RALEIGH, N.C. (AP) - Public inauguration festivities for North Carolina Gov. Roy Cooper and other statewide elected officials will again be subdued.
In January 2017, after Cooper was first elected, approaching snow and sleet forced the cancellations of a public swearing-in ceremony and ensuing inaugural parade. Now, as Cooper begins his second term, the COVID-19 restrictions for mass gathering that he’s ordered mean those open-air events won’t happen next month. Neither will a traditional meet-and-greet of the public at the Executive Mansion.
Cooper’s office is assembling a low-key televised event for early January in which he and the other nine Council of State members can take their oaths in a safe environment.
“You have to adapt to the circumstances. We did in 2017 with the snowstorm, and we’ll do the same with the pandemic,” Cooper said in a December interview with The Associated Press.
There also won’t be an inaugural ball any time soon. The Junior League of Raleigh, which has hosted quadrennial inaugural galas since 1933, looks “forward to hosting a postponed celebration once leaders and experts advise it is safe to do so,” it said in a news release. Four years ago, the inaugural galas were consolidated and moved up by one day to avoid the winter storm.
The muted events mean Cooper won’t have the scope of celebrations that predecessors usually have had since the early 20th century. And he’s the only one who will miss out on them twice. North Carolina voters have only been able to elect a governor to two consecutive terms since 1977.
“It’s OK with me,” Cooper told the AP. “The great thing about this job is what you can do and the effect you can have on people’s lives.

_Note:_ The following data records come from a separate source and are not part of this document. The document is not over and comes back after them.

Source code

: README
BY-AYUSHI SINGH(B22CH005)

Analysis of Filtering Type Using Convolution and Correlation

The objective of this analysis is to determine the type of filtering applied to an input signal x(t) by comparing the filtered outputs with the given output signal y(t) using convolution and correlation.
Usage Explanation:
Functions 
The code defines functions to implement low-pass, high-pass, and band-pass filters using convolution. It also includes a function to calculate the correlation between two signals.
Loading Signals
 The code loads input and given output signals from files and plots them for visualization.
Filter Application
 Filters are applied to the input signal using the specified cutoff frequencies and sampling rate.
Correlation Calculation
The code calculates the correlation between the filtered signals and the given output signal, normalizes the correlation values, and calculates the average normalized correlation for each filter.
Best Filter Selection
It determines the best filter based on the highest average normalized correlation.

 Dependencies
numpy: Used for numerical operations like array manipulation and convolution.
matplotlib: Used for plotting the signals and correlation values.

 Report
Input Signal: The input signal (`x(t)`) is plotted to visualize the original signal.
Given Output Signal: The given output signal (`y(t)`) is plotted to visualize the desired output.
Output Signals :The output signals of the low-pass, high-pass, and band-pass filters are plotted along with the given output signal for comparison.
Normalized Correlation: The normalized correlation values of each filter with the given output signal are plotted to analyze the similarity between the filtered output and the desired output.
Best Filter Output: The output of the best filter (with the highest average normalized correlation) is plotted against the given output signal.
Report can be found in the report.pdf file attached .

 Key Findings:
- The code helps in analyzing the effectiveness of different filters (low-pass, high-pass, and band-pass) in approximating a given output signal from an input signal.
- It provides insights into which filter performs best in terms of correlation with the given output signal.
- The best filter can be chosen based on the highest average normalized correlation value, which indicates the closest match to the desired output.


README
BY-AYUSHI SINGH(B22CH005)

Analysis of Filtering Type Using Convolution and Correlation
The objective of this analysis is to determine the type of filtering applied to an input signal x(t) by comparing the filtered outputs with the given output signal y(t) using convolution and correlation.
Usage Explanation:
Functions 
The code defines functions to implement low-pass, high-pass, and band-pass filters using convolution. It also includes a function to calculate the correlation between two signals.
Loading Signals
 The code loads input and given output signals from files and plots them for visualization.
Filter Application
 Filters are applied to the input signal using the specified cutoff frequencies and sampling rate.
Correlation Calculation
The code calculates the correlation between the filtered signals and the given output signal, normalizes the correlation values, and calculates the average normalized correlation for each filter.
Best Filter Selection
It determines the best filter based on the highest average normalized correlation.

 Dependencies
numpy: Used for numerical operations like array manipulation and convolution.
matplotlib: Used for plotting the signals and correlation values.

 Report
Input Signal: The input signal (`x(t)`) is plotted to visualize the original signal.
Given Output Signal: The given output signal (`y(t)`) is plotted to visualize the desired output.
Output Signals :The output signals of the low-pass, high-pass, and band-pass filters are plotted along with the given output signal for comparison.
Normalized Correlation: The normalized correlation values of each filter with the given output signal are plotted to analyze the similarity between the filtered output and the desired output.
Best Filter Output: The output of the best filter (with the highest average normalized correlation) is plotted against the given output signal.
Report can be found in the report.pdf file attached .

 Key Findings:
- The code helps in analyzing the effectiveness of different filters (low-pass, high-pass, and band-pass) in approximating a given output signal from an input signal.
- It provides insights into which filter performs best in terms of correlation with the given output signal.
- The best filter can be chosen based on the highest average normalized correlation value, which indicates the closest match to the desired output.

And I’d just as soon be working anyway.”
Cooper’s office said the small-scaled affair the morning of Jan. 9 in Raleigh will be televised statewide. Council members will be allowed to bring a few friends or family along.
The North Carolina Constitution says the terms of Council of State members begin Jan. 1 and continue until there’s a successor in place. There are three newcomers to the council in Lt. Gov.-elect Mark Robinson, incoming Labor Commissioner Josh Dobson and Superintendent of Public Instruction Catherine Truitt. Nothing prevents them from holding private swearing-in ceremonies before the public event.

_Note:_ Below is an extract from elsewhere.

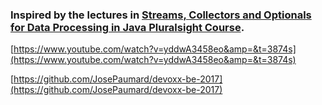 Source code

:### Inspired by the lectures in [Streams, Collectors and Optionals for Data Processing in Java Pluralsight Course](https://app.pluralsight.com/player?course=java-8-data-processing-streams-collectors-optionals&author=jose-paumard&name=java-8-data-processing-streams-collectors-optionals-m1&clip=7&mode=live).

[https://www.youtube.com/watch?v=yddwA3458eo&amp=&t=3874s](https://www.youtube.com/watch?v=yddwA3458eo&amp=&t=3874s)

[https://github.com/JosePaumard/devoxx-be-2017](https://github.com/JosePaumard/devoxx-be-2017)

The Jan. 9 event also is expected to feature Cooper’s inaugural address, prerecorded entertainment and other elements designed it to make it memorable, according to Cooper’s staff.

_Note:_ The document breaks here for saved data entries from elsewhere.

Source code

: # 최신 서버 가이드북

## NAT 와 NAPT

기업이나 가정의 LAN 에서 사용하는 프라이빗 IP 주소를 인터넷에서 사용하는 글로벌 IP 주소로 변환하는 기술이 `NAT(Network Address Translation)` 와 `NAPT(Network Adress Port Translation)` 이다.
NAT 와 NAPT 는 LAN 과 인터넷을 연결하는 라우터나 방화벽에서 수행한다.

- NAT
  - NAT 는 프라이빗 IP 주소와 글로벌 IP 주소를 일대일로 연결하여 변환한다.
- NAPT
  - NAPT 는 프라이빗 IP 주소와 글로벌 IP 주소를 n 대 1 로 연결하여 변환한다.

“The goal is just not to do something that checks the bare minimums,” Cooper spokesperson Ford Porter said, but rather an event that can be appreciated by all North Carolina residents.
In 2017, an approaching storm forced officials to relocate public events. Cooper and the council took their oaths inside the cramped ballroom of the Executive Mansion. He delivered a TV-only address. Even with the planned public 2017 inauguration, Cooper still decided to officially get sworn in early Jan. 1 in a small ceremony so as to succeed immediately GOP Gov. Pat McCrory, whom Cooper narrowly beat in the election.
The tradition of grand gubernatorial inaugurations appeared to begin when Zebulon Vance, the governor during the Civil War, took the job again in 1877. His festivities continued despite a heavy snowstorm, according to the state Office of Archives and History.
Heavy rains during the 1889 swearing-in of Daniel Fowle forced the event into a warehouse. During the depths of the Great Depression in 1933, the legislature appropriated just $600 - the equivalent of $12,100 today - toward the inauguration of Gov. John C. B. Ehringhaus, state researchers wrote in a brief history of inaugurations.
Recently public swearing-in ceremonies have been most often held in front of the state Archives Building. But they’ve also been held on Bicentennial Plaza, at Broughton High School and in front of the old Capitol Building, as McCrory did in 2013.
The 2021 ceremony likely will be remembered, however, thanks to how COVID-19 affected it.
“However manifested, the inauguration of our governor is an important signal of the continuance of government for North Carolina and its citizens,” state archives spokesperson Michele Walker said.